OBJECTIVES: The purpose of this study was to simulate a mathematical model that explains the coordinated function of P-glycoprotein (P-gp) and/or CYP3A4 in human intestinal enterocytes. In addition, this study aimed to determine the efflux interactions of anti-HIV protease inhibitors. METHODS: Human colon carcinoma-derived Caco-2 cells were selected as a model system to evaluate the effects of P-gp-mediated efflux of HIV protease inhibitors. Anti-HIV agents ritonavir and saquinavir were selected as model drugs to determine efflux interactions. An absorption-metabolism classification system is hence proposed based on substrate specificities of drugs toward P-gp and/or CYP3A4 and their probable interactions with other compounds.
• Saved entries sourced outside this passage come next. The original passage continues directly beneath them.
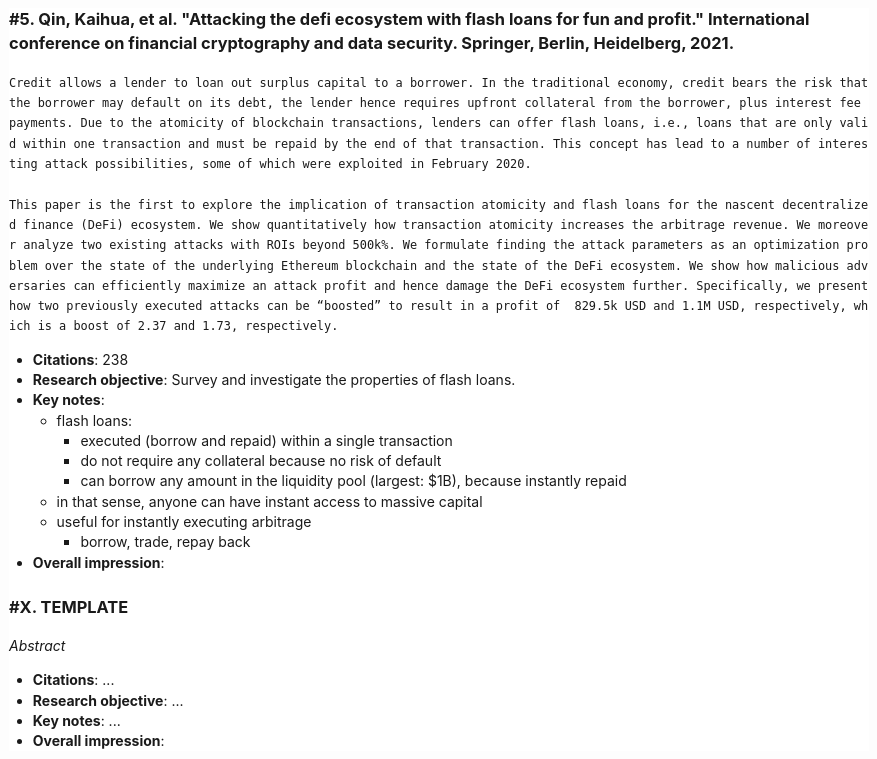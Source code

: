 ### #5. Qin, Kaihua, et al. "Attacking the defi ecosystem with flash loans for fun and profit." International conference on financial cryptography and data security. Springer, Berlin, Heidelberg, 2021.

```
Credit allows a lender to loan out surplus capital to a borrower. In the traditional economy, credit bears the risk that the borrower may default on its debt, the lender hence requires upfront collateral from the borrower, plus interest fee payments. Due to the atomicity of blockchain transactions, lenders can offer flash loans, i.e., loans that are only valid within one transaction and must be repaid by the end of that transaction. This concept has lead to a number of interesting attack possibilities, some of which were exploited in February 2020.

This paper is the first to explore the implication of transaction atomicity and flash loans for the nascent decentralized finance (DeFi) ecosystem. We show quantitatively how transaction atomicity increases the arbitrage revenue. We moreover analyze two existing attacks with ROIs beyond 500k%. We formulate finding the attack parameters as an optimization problem over the state of the underlying Ethereum blockchain and the state of the DeFi ecosystem. We show how malicious adversaries can efficiently maximize an attack profit and hence damage the DeFi ecosystem further. Specifically, we present how two previously executed attacks can be “boosted” to result in a profit of  829.5k USD and 1.1M USD, respectively, which is a boost of 2.37 and 1.73, respectively.
```

  - **Citations**: 238
  - **Research objective**: Survey and investigate the properties of flash loans.
  - **Key notes**:
    - flash loans:
      - executed (borrow and repaid) within a single transaction
      - do not require any collateral because no risk of default
      - can borrow any amount in the liquidity pool (largest: $1B), because instantly repaid
    - in that sense, anyone can have instant access to massive capital
    - useful for instantly executing arbitrage
      - borrow, trade, repay back
  - **Overall impression**:



### #X. TEMPLATE

*Abstract*

  - **Citations**: ...
  - **Research objective**: ...
  - **Key notes**: ...
  - **Overall impression**:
RESULTS: Enhanced apical to basal (A-B) ritonavir transport was observed on coadministration of saquinavir. Saturable, concentration-dependent inhibition of ritonavir efflux from Caco-2 monolayers was also observed with saquinavir. The IC(50) values of ritonavir (as a self-inhibitor) and saquinavir from dose-response curves, estimated by fitting the data to nonlinear equations, were found to be 7.15 and 33.2 micromol/L, respectively. The respective K(i) values determined were 8.5 and 28.91 micromol/L. The experimentally obtained K(i) values decreased in the close approximation with the IC(50) values. CONCLUSION: Proposed mathematical simulations may prove to be a useful tool in predicting drug interactions by inhibition of P-gp mediated efflux and CYP3A4-mediated metabolism.